### EXERCISE DETAILS
Within the material below, locate the line with "Tabel 5. Aanwijzingen" and the line with "NA optreedt minimaal.", then return those two lines and all lines between them, exactly as written.

### MATERIAL FOR THIS TASK
★ ★ ★

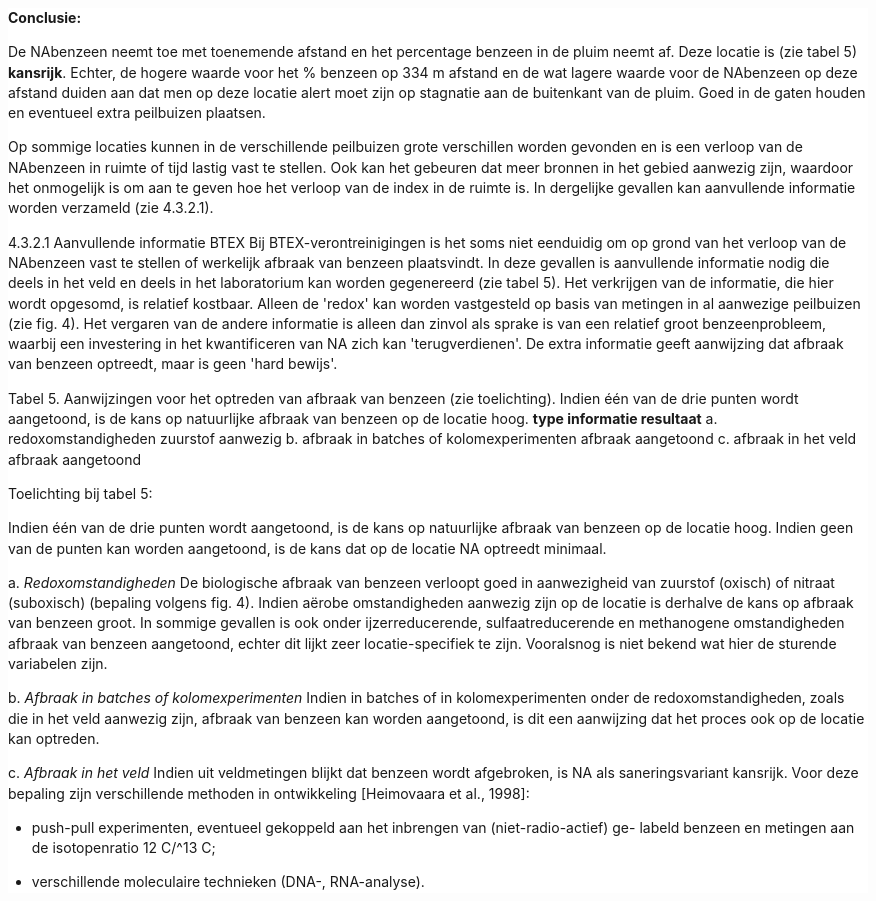 **Conclusie:** 

De NAbenzeen neemt toe met toenemende afstand en het percentage benzeen in de pluim neemt af. Deze locatie is (zie tabel 5) **kansrijk**. Echter, de hogere waarde voor het % benzeen op 334 m afstand en de wat lagere waarde voor de NAbenzeen op deze afstand duiden aan dat men op deze locatie alert moet zijn op stagnatie aan de buitenkant van de pluim. Goed in de gaten houden en eventueel extra peilbuizen plaatsen. 


Op sommige locaties kunnen in de verschillende peilbuizen grote verschillen worden gevonden en is een verloop van de NAbenzeen in ruimte of tijd lastig vast te stellen. Ook kan het gebeuren dat meer bronnen in het gebied aanwezig zijn, waardoor het onmogelijk is om aan te geven hoe het verloop van de index in de ruimte is. In dergelijke gevallen kan aanvullende informatie worden verzameld (zie 4.3.2.1). 

4.3.2.1 Aanvullende informatie BTEX Bij BTEX-verontreinigingen is het soms niet eenduidig om op grond van het verloop van de NAbenzeen vast te stellen of werkelijk afbraak van benzeen plaatsvindt. In deze gevallen is aanvullende informatie nodig die deels in het veld en deels in het laboratorium kan worden gegenereerd (zie tabel 5). Het verkrijgen van de informatie, die hier wordt opgesomd, is relatief kostbaar. Alleen de 'redox' kan worden vastgesteld op basis van metingen in al aanwezige peilbuizen (zie fig. 4). Het vergaren van de andere informatie is alleen dan zinvol als sprake is van een relatief groot benzeenprobleem, waarbij een investering in het kwantificeren van NA zich kan 'terugverdienen'. De extra informatie geeft aanwijzing dat afbraak van benzeen optreedt, maar is geen 'hard bewijs'. 

Tabel 5. Aanwijzingen voor het optreden van afbraak van benzeen (zie toelichting). Indien één van de drie punten wordt aangetoond, is de kans op natuurlijke afbraak van benzeen op de locatie hoog. **type informatie resultaat** a. redoxomstandigheden zuurstof aanwezig b. afbraak in batches of kolomexperimenten afbraak aangetoond c. afbraak in het veld afbraak aangetoond 

Toelichting bij tabel 5: 

Indien één van de drie punten wordt aangetoond, is de kans op natuurlijke afbraak van benzeen op de locatie hoog. Indien geen van de punten kan worden aangetoond, is de kans dat op de locatie NA optreedt minimaal. 

a. _Redoxomstandigheden_ De biologische afbraak van benzeen verloopt goed in aanwezigheid van zuurstof (oxisch) of nitraat (suboxisch) (bepaling volgens fig. 4). Indien aërobe omstandigheden aanwezig zijn op de locatie is derhalve de kans op afbraak van benzeen groot. In sommige gevallen is ook onder ijzerreducerende, sulfaatreducerende en methanogene omstandigheden afbraak van benzeen aangetoond, echter dit lijkt zeer locatie-specifiek te zijn. Vooralsnog is niet bekend wat hier de sturende variabelen zijn. 

b. _Afbraak in batches of kolomexperimenten_ Indien in batches of in kolomexperimenten onder de redoxomstandigheden, zoals die in het veld aanwezig zijn, afbraak van benzeen kan worden aangetoond, is dit een aanwijzing dat het proces ook op de locatie kan optreden. 

c. _Afbraak in het veld_ Indien uit veldmetingen blijkt dat benzeen wordt afgebroken, is NA als saneringsvariant kansrijk. Voor deze bepaling zijn verschillende methoden in ontwikkeling [Heimovaara et al., 1998]: 

- push-pull experimenten, eventueel gekoppeld aan het inbrengen van (niet-radio-actief) ge-     labeld benzeen en metingen aan de isotopenratio 12 C/^13 C; 

- verschillende moleculaire technieken (DNA-, RNA-analyse).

★ ★ ★

### ANSWER BOX
Tabel 5. Aanwijzingen voor het optreden van afbraak van benzeen (zie toelichting). Indien één van de drie punten wordt aangetoond, is de kans op natuurlijke afbraak van benzeen op de locatie hoog. **type informatie resultaat** a. redoxomstandigheden zuurstof aanwezig b. afbraak in batches of kolomexperimenten afbraak aangetoond c. afbraak in het veld afbraak aangetoond 

Toelichting bij tabel 5: 

Indien één van de drie punten wordt aangetoond, is de kans op natuurlijke afbraak van benzeen op de locatie hoog. Indien geen van de punten kan worden aangetoond, is de kans dat op de locatie NA optreedt minimaal. 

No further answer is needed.